In the 84th minute of a tied game, there seemed little danger when she got the ball tight on the right wing marked by two Finland opponents 40 meters (yards) from goal.
Graham Hansen dribbled past both opponents, darted into the penalty area, met two more defenders, deceived them and created space to float a deft chip that went into the net off the far post.
Maybe it was a cross aimed for Norway captain Ada Hegerberg but it still looked great. Hegerberg, a Ballon d’Or winner, put her hands to her head as in disbelief at what Graham Hansen had done.
“It was a half-shot, half-cross,” Graham Hansen acknowledged. “If it wasn’t going in, it was going to Ada. You have to make something happen out of nothing."
Just three minutes earlier, she had missed a much easier chance to win the game by scooping a shot over the bar when having almost too much time to think and pick her spot.
“You maybe feel like that was the chance that could have secured the victory,” Graham Hansen said. “But you can't stay in the past.”
It left Finland coach Marko Saloranta praising “a world-class player, among the top three players in the world in my opinion.”

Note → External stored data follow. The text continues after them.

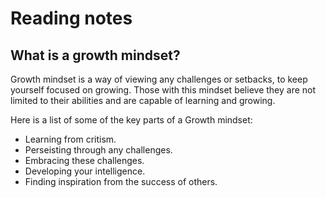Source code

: # Reading notes
## What is a growth mindset?
Growth mindset is a way of viewing any challenges or setbacks, to keep yourself focused on growing. Those with this mindset believe they are not limited to their abilities and are capable of learning and growing.

Here is a list of some of the key parts of a Growth mindset:
-	Learning from critism.
-	Perseisting through any challenges.
-	Embracing these challenges.
-	Developing your intelligence.
-	Finding inspiration from the success of others.
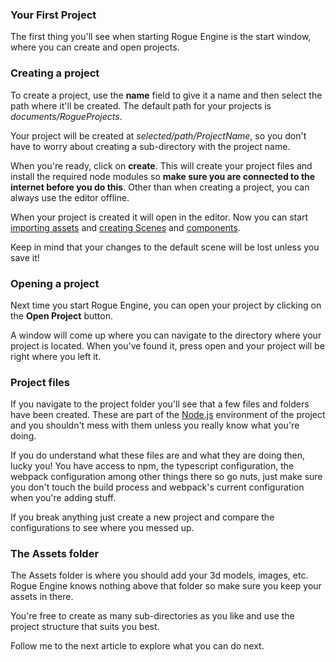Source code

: ### Your First Project

The first thing you'll see when starting Rogue Engine is the start window, where you can create and open projects.

### Creating a project

To create a project, use the **name** field to give it a name and then select the path where it'll be created. The default path for your projects is *documents/RogueProjects*.

Your project will be created at *selected/path/ProjectName*, so you don't have to worry about creating a sub-directory with the project name.

When you're ready, click on **create**. This will create your project files and install the required node modules so **make sure you are connected to the internet before you do this**. Other than when creating a project, you can always use the editor offline.

When your project is created it will open in the editor. Now you can start [importing assets](/Workflow/ImportingAssets) and [creating Scenes](/Assets/Scenes) and [components](/Assets/Components).

Keep in mind that your changes to the default scene will be lost unless you save it!

### Opening a project

Next time you start Rogue Engine, you can open your project by clicking on the **Open Project** button.

A window will come up where you can navigate to the directory where your project is located. When you've found it, press open and your project will be right where you left it.

### Project files

If you navigate to the project folder you'll see that a few files and folders have been created. These are part of the [Node.js](https://nodejs.org/) environment of the project and you shouldn't mess with them unless you really know what you're doing.

If you do understand what these files are and what they are doing then, lucky you! You have access to npm, the typescript configuration, the webpack configuration among other things there so go nuts, just make sure you don't touch the build process and webpack's current configuration when you're adding stuff.

If you break anything just create a new project and compare the configurations to see where you messed up.

### The Assets folder

The Assets folder is where you should add your 3d models, images, etc. Rogue Engine knows nothing above that folder so make sure you keep your assets in there.

You're free to create as many sub-directories as you like and use the project structure that suits you best.

Follow me to the next article to explore what you can do next.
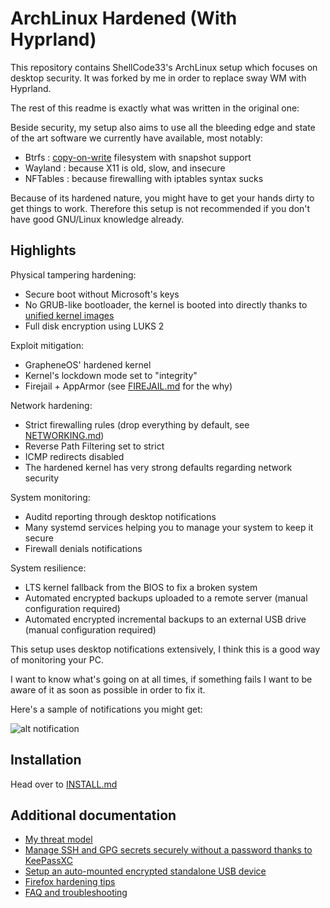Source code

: # ArchLinux Hardened (With Hyprland)

This repository contains ShellCode33's ArchLinux setup which focuses on desktop security.
It was forked by me in order to replace sway WM with Hyprland.

The rest of this readme is exactly what was written in the original one:

Beside security, my setup also aims to use all the bleeding edge and state of the art software we currently have available, most notably:

- Btrfs : [copy-on-write](https://en.wikipedia.org/wiki/Copy-on-write) filesystem with snapshot support
- Wayland : because X11 is old, slow, and insecure
- NFTables : because firewalling with iptables syntax sucks

Because of its hardened nature, you might have to get your hands dirty to get things to work.
Therefore this setup is not recommended if you don't have good GNU/Linux knowledge already.

## Highlights

Physical tampering hardening:

- Secure boot without Microsoft's keys
- No GRUB-like bootloader, the kernel is booted into directly thanks to [unified kernel images](https://wiki.archlinux.org/title/Unified_kernel_image)
- Full disk encryption using LUKS 2

Exploit mitigation:

- GrapheneOS' hardened kernel
- Kernel's lockdown mode set to "integrity"
- Firejail + AppArmor (see [FIREJAIL.md](docs/FIREJAIL.md) for the why)

Network hardening:

- Strict firewalling rules (drop everything by default, see [NETWORKING.md](https://github.com/ShellCode33/ArchLinux-Hardened/blob/master/docs/NETWORKING.md))
- Reverse Path Filtering set to strict
- ICMP redirects disabled
- The hardened kernel has very strong defaults regarding network security

System monitoring:

- Auditd reporting through desktop notifications
- Many systemd services helping you to manage your system to keep it secure
- Firewall denials notifications

System resilience:

- LTS kernel fallback from the BIOS to fix a broken system
- Automated encrypted backups uploaded to a remote server (manual configuration required)
- Automated encrypted incremental backups to an external USB drive (manual configuration required)

This setup uses desktop notifications extensively, I think this is a good way of monitoring your PC.

I want to know what's going on at all times, if something fails I want to be aware of it as soon as possible in order to fix it.

Here's a sample of notifications you might get:

![alt notification](images/notifications.png)

## Installation

Head over to [INSTALL.md](docs/INSTALL.md)

## Additional documentation

- [My threat model](/docs/THREAT_MODEL.md)
- [Manage SSH and GPG secrets securely without a password thanks to KeePassXC](docs/HOW_TO_MANAGE_SECRETS.md)
- [Setup an auto-mounted encrypted standalone USB device](docs/HOW_TO_SECURE_USB_DEVICE.md)
- [Firefox hardening tips](docs/HOW_TO_FIREFOX.md)
- [FAQ and troubleshooting](docs/FAQ_AND_TROUBLESHOOTING.md)
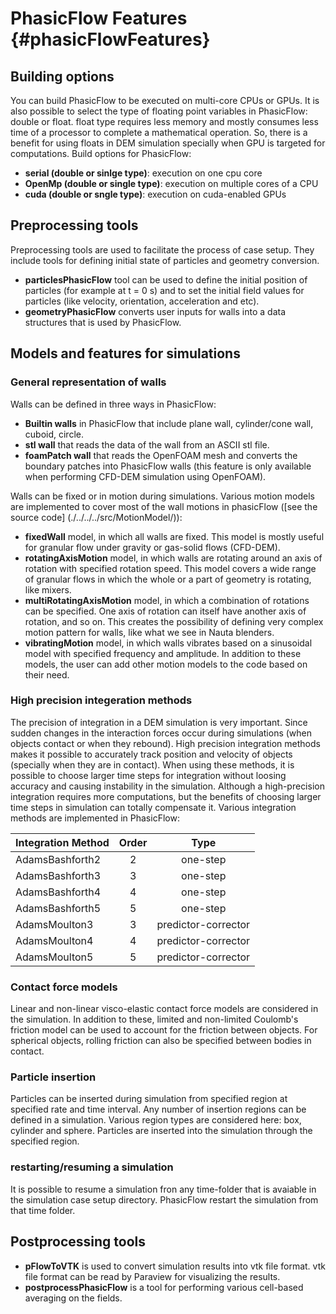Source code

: # PhasicFlow Features {#phasicFlowFeatures}

## Building options
You can build PhasicFlow to be executed on multi-core CPUs or GPUs. It is also possible to select the type of floating point variables in PhasicFlow: double or float. float type requires less memory and mostly consumes less time of a processor to complete a mathematical operation. So, there is a benefit for using floats in DEM simulation specially when GPU is targeted for computations. 
Build options for PhasicFlow:
* **serial (double or sinlge type)**: execution on one cpu core
* **OpenMp (double or single type)**: execution on multiple cores of a CPU
* **cuda (double or sngle type)**: execution on cuda-enabled GPUs



## Preprocessing tools
Preprocessing tools are used to facilitate the process of case setup. They include tools for defining initial state of particles and geometry conversion. 
* **particlesPhasicFlow** tool can be used to define the initial position of particles (for example at t = 0 s) and to set the initial field values for particles (like velocity, orientation, acceleration and etc).
* **geometryPhasicFlow** converts user inputs for walls into a data structures that is used by PhasicFlow.



## Models and features for simulations


### General representation of walls

Walls can be defined in three ways in PhasicFlow:
* **Builtin walls** in PhasicFlow that include plane wall, cylinder/cone wall, cuboid, circle.
* **stl wall**  that reads the data of the wall from an ASCII stl file.
* **foamPatch wall** that reads the OpenFOAM mesh and converts the boundary patches into PhasicFlow walls (this feature is only available when performing CFD-DEM simulation using OpenFOAM).

Walls can be fixed or in motion during simulations. Various motion models are implemented to cover most of the wall motions in phasicFlow ([see the source code] (./../../../src/MotionModel/)):
* **fixedWall**  model, in which all walls are fixed. This model is mostly useful for granular flow under gravity or gas-solid flows (CFD-DEM). 
* **rotatingAxisMotion**  model, in which walls are rotating around an axis of rotation with specified rotation speed. This model covers a wide range of granular flows in which the whole or a part of geometry is rotating, like mixers. 
* **multiRotatingAxisMotion** model, in which a combination of rotations can be specified. One axis of rotation can itself have another axis of rotation, and so on. This creates the possibility of defining very complex motion pattern for walls, like what we see in Nauta blenders.
* **vibratingMotion** model, in which walls vibrates based on a sinusoidal model with specified frequency and amplitude.
In addition to these models, the user can add other motion models to the code based on their need. 


### High precision integeration methods
The precision of integration in a DEM simulation is very important. Since sudden changes in the interaction forces occur during simulations (when objects contact or when they rebound). High precision integration methods makes it possible to accurately track position and velocity of objects (specially when they are in contact). When using these methods, it is possible to choose larger time steps for integration without loosing accuracy and causing instability in the simulation. Although  a high-precision integration requires more computations, but the benefits of choosing larger time steps in simulation can totally compensate it. 
Various integration methods are implemented in PhasicFlow:

| Integration Method | Order | Type|
| :--- | :---: | :---: |
| AdamsBashforth2 | 2 | one-step |
| AdamsBashforth3 | 3 | one-step |
| AdamsBashforth4 | 4 | one-step |
| AdamsBashforth5 | 5 | one-step |
| AdamsMoulton3 | 3 | predictor-corrector |
| AdamsMoulton4 | 4 | predictor-corrector |
| AdamsMoulton5 | 5 | predictor-corrector |


### Contact force models
Linear and non-linear visco-elastic contact force models are considered in the simulation. In addition to these, limited and non-limited Coulomb's friction model can be used to account for the friction between objects. For spherical objects, rolling friction can also be specified between bodies in contact. 

### Particle insertion
Particles can be inserted during simulation from specified region at specified rate and time interval. Any number of insertion regions can be defined in a simulation. Various region types are considered here: box, cylinder and sphere. Particles are inserted into the simulation through the specified region.

### restarting/resuming a simulation
It is possible to resume a simulation fron any time-folder that is avaiable in the simulation case setup directory. PhasicFlow restart the simulation from that time folder.

## Postprocessing tools

* **pFlowToVTK** is used to convert simulation results into vtk file format. vtk file format can be read by Paraview for visualizing the results.
* **postprocessPhasicFlow** is a tool for performing various cell-based averaging on the fields.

It gave Norway a second 2-1 win at Euro 2025 after being outshined for much of the game. Norway had opened with a come-from-behind win over host Switzerland which had dominated the first half.
“This result was brutal after the performance,” Saloranta said in translated comments. “We really should have won this match.”
Norway sits top
Norway now sits atop Group A with six points and Finland is on three, from its opening-day 1-0 win over Iceland.
Norway will go to the quarterfinals as Group A winner if Iceland does not beat host Switzerland in the later game Sunday.
“It's the quality of a good team that we find a way to win,” Norway coach Gemma Grainger said, noting her side could have been three goals ahead before Finland stepped up.
Finland's fightback
Norway led in the third minute when Graham Hansen had forced an own-goal from Finland defender Eva Nyström after excellent play on the right wing.
Oona Sevenius deservedly leveled for Finland in the 32nd, showing fine balance to direct a rising left-foot shot from 16 yards (meters). Norway was again robbed of the ball in its own half by effective pressing.
For all its tidy play, Finland was lucky not to go two goals down. Norway struck the crossbar and a post from back-to-back corners, then Hegerberg was denied by goalkeeper Anna Koivunen’s brave blocking save.
Finland dominated play midway through the second half and forced Norway goalkeeper Cecilie Fiskerstrand into diving saves from shots by Katariina Kosola and Eveliina Sumannen, whose effort was tipped on to a post.
Next games
Norway finishes its group-stage program against Iceland on Thursday, when Finland plays host Switzerland
The eventual group winner will go to Geneva on July 16 to play the first quarterfinal against the runner-up in Spain’s Group B.